EXERCISE GOAL:
Copy out, exactly and with nothing else, the stretch of lines that starts at the line containing "万圣节即西洋鬼节，也是欧洲的传统节日之一，节期在每年的10月31日。 c:43" and finishes at the end of the data.

GIVEN RECORDS:
- - - - - - -

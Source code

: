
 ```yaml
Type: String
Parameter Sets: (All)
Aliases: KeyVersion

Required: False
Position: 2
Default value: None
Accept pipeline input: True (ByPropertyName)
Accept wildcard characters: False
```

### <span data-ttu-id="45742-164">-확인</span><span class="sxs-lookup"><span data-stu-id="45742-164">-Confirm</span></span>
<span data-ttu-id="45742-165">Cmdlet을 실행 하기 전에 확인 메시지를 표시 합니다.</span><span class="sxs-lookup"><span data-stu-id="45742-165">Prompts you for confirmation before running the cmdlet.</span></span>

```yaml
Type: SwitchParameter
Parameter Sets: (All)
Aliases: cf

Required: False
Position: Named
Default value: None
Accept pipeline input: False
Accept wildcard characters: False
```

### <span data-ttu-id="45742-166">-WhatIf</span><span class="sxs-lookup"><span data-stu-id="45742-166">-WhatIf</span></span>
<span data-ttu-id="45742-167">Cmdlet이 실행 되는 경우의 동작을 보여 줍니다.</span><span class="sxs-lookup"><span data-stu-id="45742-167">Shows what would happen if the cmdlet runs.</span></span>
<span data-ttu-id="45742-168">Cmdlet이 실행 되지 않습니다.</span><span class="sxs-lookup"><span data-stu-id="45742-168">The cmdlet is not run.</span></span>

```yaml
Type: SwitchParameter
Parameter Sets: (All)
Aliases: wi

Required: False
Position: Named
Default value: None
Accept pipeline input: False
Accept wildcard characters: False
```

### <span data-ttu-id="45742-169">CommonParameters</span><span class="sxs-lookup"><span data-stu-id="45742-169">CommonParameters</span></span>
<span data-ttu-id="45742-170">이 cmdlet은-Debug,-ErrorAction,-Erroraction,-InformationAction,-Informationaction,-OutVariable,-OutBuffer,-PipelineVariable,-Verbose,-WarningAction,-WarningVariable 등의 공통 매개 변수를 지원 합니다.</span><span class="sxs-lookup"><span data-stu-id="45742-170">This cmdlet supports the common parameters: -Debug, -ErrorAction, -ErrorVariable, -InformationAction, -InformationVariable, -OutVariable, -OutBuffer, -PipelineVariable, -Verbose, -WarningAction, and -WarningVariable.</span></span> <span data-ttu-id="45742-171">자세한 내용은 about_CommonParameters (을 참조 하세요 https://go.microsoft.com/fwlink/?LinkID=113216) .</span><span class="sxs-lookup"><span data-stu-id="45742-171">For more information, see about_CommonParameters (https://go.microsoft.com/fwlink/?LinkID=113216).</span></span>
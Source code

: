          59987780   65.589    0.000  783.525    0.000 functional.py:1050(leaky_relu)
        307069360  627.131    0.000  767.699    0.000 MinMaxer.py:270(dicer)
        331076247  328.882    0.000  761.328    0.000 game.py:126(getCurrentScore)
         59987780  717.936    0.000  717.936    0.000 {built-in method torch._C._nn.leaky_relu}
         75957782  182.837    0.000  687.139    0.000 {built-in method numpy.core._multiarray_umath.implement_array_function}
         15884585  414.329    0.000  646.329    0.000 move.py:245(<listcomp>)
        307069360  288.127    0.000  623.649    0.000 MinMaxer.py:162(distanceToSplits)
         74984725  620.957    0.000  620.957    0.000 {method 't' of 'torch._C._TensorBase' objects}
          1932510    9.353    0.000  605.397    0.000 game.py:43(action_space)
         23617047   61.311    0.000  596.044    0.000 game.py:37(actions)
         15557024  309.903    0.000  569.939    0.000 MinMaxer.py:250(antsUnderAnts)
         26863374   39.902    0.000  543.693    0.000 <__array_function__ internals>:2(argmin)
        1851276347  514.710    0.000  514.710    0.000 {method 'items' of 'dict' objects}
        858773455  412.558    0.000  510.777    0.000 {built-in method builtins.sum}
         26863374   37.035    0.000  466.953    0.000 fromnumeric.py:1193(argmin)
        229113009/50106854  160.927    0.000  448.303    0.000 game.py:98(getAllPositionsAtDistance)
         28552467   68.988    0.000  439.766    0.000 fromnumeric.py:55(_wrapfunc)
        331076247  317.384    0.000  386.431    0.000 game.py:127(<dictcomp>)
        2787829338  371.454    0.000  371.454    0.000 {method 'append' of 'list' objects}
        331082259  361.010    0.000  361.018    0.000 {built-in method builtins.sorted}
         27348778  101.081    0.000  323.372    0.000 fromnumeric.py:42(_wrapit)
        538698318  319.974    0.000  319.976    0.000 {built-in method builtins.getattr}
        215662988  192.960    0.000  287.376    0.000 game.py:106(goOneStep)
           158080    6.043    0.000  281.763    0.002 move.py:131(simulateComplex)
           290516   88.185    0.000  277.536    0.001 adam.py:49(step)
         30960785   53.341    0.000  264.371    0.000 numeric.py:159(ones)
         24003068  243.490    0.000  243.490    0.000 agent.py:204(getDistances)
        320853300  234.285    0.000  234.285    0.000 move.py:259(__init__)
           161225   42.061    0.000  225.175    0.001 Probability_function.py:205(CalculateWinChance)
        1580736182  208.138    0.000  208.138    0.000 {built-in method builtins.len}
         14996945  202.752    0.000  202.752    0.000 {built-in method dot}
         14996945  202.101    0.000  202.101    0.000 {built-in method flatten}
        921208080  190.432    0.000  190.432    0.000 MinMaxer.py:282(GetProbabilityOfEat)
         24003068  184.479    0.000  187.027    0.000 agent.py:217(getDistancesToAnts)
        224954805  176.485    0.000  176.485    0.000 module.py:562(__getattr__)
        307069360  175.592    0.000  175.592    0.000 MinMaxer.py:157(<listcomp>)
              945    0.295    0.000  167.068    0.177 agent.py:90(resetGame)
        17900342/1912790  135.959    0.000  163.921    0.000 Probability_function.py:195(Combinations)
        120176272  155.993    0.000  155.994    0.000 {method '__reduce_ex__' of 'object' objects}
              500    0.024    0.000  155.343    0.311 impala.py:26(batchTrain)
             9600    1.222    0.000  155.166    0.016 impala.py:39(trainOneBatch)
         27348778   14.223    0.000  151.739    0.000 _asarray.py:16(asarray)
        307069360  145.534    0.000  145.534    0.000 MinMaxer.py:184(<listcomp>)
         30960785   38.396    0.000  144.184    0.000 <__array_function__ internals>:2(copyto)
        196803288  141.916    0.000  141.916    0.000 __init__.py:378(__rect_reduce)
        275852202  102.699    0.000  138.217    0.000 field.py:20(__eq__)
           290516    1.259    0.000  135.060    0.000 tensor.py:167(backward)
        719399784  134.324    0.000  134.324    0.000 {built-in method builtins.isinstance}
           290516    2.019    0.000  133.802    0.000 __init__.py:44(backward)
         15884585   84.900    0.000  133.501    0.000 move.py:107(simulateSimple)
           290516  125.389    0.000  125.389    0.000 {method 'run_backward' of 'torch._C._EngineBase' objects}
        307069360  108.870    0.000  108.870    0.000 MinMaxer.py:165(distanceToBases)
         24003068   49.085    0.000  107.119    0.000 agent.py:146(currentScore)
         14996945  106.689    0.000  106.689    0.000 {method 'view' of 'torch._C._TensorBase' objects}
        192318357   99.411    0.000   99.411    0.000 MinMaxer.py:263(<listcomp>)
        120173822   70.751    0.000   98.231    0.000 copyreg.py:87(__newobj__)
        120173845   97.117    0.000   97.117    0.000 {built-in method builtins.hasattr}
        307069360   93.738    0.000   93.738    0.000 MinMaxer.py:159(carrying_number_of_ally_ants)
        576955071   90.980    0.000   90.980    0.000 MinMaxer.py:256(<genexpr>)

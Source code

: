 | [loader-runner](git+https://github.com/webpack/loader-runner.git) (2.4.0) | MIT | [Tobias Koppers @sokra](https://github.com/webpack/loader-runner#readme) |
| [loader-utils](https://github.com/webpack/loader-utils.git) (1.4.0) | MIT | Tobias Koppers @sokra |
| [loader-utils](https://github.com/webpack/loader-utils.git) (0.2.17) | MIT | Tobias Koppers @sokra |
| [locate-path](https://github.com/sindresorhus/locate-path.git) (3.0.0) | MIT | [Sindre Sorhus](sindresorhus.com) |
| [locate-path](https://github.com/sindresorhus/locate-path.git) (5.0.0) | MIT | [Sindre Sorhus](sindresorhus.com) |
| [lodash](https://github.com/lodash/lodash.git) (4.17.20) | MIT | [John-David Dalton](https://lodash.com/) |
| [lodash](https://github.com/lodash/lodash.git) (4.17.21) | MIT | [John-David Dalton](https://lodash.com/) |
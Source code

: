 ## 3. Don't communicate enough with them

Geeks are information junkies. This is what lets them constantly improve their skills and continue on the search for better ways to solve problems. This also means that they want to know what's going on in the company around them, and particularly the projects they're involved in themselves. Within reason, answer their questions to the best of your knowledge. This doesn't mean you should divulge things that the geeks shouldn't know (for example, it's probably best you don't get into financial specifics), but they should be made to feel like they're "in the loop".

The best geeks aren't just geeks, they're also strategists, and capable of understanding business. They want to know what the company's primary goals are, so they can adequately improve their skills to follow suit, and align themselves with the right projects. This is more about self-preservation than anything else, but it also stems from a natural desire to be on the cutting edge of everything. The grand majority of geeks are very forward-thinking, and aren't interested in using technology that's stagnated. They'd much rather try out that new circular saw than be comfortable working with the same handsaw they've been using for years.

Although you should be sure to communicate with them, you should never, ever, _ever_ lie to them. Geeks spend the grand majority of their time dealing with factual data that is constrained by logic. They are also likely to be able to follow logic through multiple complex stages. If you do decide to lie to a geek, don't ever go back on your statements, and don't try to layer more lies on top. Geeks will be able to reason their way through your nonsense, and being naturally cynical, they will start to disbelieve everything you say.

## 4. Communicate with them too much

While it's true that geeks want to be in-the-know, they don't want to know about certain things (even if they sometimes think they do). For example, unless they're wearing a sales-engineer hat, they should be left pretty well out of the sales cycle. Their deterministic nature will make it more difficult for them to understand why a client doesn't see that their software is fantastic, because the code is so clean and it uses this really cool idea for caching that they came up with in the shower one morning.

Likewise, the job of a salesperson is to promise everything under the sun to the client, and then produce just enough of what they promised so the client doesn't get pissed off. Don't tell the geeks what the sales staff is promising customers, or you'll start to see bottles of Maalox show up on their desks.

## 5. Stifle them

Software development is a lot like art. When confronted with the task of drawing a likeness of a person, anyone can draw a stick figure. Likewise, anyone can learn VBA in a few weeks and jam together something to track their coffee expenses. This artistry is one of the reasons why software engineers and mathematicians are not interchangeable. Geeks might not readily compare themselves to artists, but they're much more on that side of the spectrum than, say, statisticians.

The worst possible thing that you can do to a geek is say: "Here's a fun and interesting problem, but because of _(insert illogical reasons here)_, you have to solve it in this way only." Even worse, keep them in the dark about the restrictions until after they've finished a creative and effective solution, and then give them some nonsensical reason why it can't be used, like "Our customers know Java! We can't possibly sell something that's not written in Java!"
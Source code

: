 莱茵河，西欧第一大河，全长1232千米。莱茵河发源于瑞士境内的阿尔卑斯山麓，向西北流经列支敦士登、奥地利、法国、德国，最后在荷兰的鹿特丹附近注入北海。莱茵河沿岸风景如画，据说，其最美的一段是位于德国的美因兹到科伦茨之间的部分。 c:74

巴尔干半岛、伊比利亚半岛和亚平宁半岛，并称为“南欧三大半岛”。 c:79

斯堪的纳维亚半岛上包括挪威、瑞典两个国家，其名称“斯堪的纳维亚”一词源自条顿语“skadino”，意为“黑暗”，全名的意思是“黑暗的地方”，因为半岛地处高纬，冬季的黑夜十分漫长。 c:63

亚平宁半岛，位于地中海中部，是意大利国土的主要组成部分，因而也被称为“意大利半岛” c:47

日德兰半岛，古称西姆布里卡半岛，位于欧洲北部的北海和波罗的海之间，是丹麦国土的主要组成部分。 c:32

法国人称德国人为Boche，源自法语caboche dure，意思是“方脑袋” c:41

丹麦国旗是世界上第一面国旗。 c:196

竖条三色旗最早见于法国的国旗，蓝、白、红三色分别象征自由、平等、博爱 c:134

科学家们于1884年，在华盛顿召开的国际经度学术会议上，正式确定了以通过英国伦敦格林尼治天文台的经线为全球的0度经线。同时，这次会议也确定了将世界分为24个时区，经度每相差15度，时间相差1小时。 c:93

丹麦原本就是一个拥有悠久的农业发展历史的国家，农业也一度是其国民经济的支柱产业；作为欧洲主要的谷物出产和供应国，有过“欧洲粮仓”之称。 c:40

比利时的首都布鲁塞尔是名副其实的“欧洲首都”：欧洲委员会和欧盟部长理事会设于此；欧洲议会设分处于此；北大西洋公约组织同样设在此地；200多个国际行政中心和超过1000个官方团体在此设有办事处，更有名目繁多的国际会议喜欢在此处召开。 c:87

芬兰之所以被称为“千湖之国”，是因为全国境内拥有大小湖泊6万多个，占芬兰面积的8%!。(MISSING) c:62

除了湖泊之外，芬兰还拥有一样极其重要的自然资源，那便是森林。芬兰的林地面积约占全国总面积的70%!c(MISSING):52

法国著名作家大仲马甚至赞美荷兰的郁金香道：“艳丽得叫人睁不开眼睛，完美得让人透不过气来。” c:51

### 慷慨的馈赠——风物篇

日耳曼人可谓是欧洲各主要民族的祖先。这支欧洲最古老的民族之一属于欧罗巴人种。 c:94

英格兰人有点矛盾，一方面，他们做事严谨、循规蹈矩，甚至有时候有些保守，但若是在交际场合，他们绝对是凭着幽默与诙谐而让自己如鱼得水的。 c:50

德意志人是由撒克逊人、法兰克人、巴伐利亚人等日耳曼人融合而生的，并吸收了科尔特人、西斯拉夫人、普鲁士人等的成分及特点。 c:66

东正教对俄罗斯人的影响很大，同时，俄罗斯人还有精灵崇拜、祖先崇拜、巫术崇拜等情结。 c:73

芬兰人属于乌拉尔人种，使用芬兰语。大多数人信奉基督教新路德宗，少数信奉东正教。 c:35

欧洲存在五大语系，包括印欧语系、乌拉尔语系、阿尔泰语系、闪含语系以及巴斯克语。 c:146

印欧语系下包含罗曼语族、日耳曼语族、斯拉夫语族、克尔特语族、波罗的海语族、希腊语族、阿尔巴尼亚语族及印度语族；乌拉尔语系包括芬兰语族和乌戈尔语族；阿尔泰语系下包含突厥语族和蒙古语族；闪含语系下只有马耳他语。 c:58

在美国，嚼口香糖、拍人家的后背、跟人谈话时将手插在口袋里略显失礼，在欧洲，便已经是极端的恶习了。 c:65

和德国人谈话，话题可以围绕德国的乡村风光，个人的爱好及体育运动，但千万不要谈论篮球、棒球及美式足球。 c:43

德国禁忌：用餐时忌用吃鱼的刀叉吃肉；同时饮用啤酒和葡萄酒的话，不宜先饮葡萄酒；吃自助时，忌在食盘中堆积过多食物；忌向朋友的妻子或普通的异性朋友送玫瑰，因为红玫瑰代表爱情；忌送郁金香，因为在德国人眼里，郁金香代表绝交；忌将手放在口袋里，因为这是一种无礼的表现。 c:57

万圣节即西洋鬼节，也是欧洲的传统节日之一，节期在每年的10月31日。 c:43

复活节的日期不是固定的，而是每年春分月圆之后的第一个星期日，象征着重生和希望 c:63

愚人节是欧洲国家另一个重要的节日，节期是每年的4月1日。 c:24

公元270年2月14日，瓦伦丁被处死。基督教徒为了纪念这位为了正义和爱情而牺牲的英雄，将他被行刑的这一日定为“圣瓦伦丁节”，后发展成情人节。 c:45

- - - - - - -

RESULT OF THE EXERCISE:
万圣节即西洋鬼节，也是欧洲的传统节日之一，节期在每年的10月31日。 c:43

复活节的日期不是固定的，而是每年春分月圆之后的第一个星期日，象征着重生和希望 c:63

愚人节是欧洲国家另一个重要的节日，节期是每年的4月1日。 c:24

公元270年2月14日，瓦伦丁被处死。基督教徒为了纪念这位为了正义和爱情而牺牲的英雄，将他被行刑的这一日定为“圣瓦伦丁节”，后发展成情人节。 c:45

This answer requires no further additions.